50 Cent singles chronology
| "I Know You Don't Love Me" (2005) | "Window Shopper" (2005) | "Best Friend" (2006) |

Audio sample
- file; help;

= Window Shopper =

"Window Shopper" is a single by rapper 50 Cent. It was released in November 2005 as the second single (in the U.S.) and first single (in the UK and Australia) from the Get Rich or Die Tryin' soundtrack released in 2005, as well as the film's theme song. It was later included on his 2005 album, The Massacre as a bonus track.
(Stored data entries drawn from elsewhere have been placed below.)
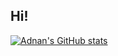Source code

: ## Hi!
[![Adnan's GitHub stats](https://github-readme-stats.vercel.app/api?username=AdnanKhayyat1)](https://github.com/anuraghazra/github-readme-stats)
<!--
**AdnanKhayyat1/AdnanKhayyat1** is a ✨ _special_ ✨ repository because its `README.md` (this file) appears on your GitHub profile.

Here are some ideas to get you started:

- 🔭 I’m currently working on ...
- 🌱 I’m currently learning ...
- 👯 I’m looking to collaborate on ...
- 🤔 I’m looking for help with ...
- 💬 Ask me about ...
- 📫 How to reach me: ...
- 😄 Pronouns: ...
- ⚡ Fun fact: ...
-->
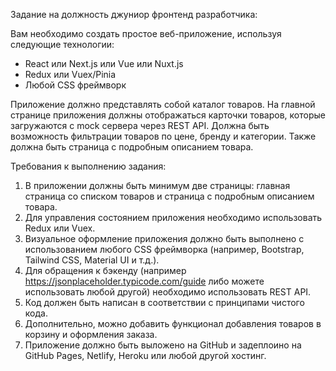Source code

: Задание на должность джуниор фронтенд разработчика:

Вам необходимо создать простое веб-приложение, используя следующие технологии:

- React или Next.js или Vue или Nuxt.js
- Redux или Vuex/Pinia
- Любой CSS фреймворк

Приложение должно представлять собой каталог товаров. На главной странице приложения должны отображаться карточки товаров, которые загружаются с mock сервера через REST API. Должна быть возможность фильтрации товаров по цене, бренду и категории. Также должна быть страница с подробным описанием товара.

Требования к выполнению задания:

1. В приложении должны быть минимум две страницы: главная страница со списком товаров и страница с подробным описанием товара.
2. Для управления состоянием приложения необходимо использовать Redux или Vuex.
3. Визуальное оформление приложения должно быть выполнено с использованием любого CSS фреймворка (например, Bootstrap, Tailwind CSS, Material UI и т.д.).
4. Для обращения к бэкенду (например https://jsonplaceholder.typicode.com/guide либо можете использовать любой другой) необходимо использовать REST API.
5. Код должен быть написан в соответствии с принципами чистого кода.
6. Дополнительно, можно добавить функционал добавления товаров в корзину и оформления заказа.
7. Приложение должно быть выложено на GitHub и задеплоино на GitHub Pages, Netlify, Heroku или любой другой хостинг.
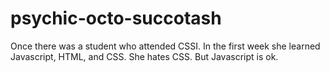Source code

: # psychic-octo-succotash
Once there was a student who attended CSSI.
In the first week she learned Javascript, HTML, and CSS.
She hates CSS.
But Javascript is ok.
It peaked at number 20 on the Billboard Hot 100, and had slightly more success in a couple of other countries. The song was certified Gold by the RIAA.

==Music video==
The music video is set in Monaco and Cannes. It's about how 50 Cent and friends are rich enough to buy overpriced items, such as $400 cheeseburgers, and a $1,500,000 Maserati MC12. It received a nomination at the 2006 MTV Video Music Awards for Best Rap Video. There are two versions of the video: one which contains several clips from the film and one that doesn't and is the full version of the video. For example, the video either starts with footage from the film of Marcus looking through a window at shoes, or it starts with 50 Cent and Mase trying to understand what a French shoe salesman is saying. The video features cameo appearances by other G-Unit members, M.O.P., Ma$e, Mobb Deep and Olivia.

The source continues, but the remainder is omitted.